(Input data Opens)

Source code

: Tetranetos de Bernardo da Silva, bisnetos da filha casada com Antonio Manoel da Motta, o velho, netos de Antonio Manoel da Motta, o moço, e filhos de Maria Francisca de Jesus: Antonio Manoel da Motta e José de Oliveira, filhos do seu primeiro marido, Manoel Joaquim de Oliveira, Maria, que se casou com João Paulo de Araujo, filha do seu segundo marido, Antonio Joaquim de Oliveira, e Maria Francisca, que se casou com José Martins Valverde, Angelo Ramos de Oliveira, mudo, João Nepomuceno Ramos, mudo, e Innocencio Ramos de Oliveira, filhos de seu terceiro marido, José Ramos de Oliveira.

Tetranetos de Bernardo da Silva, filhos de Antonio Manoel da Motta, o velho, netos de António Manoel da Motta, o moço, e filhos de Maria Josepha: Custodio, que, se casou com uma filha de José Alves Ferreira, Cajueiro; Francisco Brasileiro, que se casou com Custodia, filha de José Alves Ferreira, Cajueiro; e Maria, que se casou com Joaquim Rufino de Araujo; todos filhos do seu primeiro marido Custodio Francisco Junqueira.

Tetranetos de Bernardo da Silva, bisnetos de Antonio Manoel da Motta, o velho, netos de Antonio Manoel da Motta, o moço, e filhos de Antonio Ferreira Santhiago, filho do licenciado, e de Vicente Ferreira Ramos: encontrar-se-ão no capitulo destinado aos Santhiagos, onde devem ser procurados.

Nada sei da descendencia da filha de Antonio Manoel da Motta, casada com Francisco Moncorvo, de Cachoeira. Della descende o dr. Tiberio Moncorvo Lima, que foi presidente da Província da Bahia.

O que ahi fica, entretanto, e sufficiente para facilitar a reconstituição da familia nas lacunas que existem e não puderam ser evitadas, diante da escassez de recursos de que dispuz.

(Input data Closes)

__Brief__:
Starting with the line above that holds "Tetranetos de Bernardo da Silva, filhos" and stopping with the line that holds "Tetranetos de Bernardo da Silva, bisnetos de", reproduce each line exactly, omitting all other lines.

__Solved problem__:
Tetranetos de Bernardo da Silva, filhos de Antonio Manoel da Motta, o velho, netos de António Manoel da Motta, o moço, e filhos de Maria Josepha: Custodio, que, se casou com uma filha de José Alves Ferreira, Cajueiro; Francisco Brasileiro, que se casou com Custodia, filha de José Alves Ferreira, Cajueiro; e Maria, que se casou com Joaquim Rufino de Araujo; todos filhos do seu primeiro marido Custodio Francisco Junqueira.

Tetranetos de Bernardo da Silva, bisnetos de Antonio Manoel da Motta, o velho, netos de Antonio Manoel da Motta, o moço, e filhos de Antonio Ferreira Santhiago, filho do licenciado, e de Vicente Ferreira Ramos: encontrar-se-ão no capitulo destinado aos Santhiagos, onde devem ser procurados.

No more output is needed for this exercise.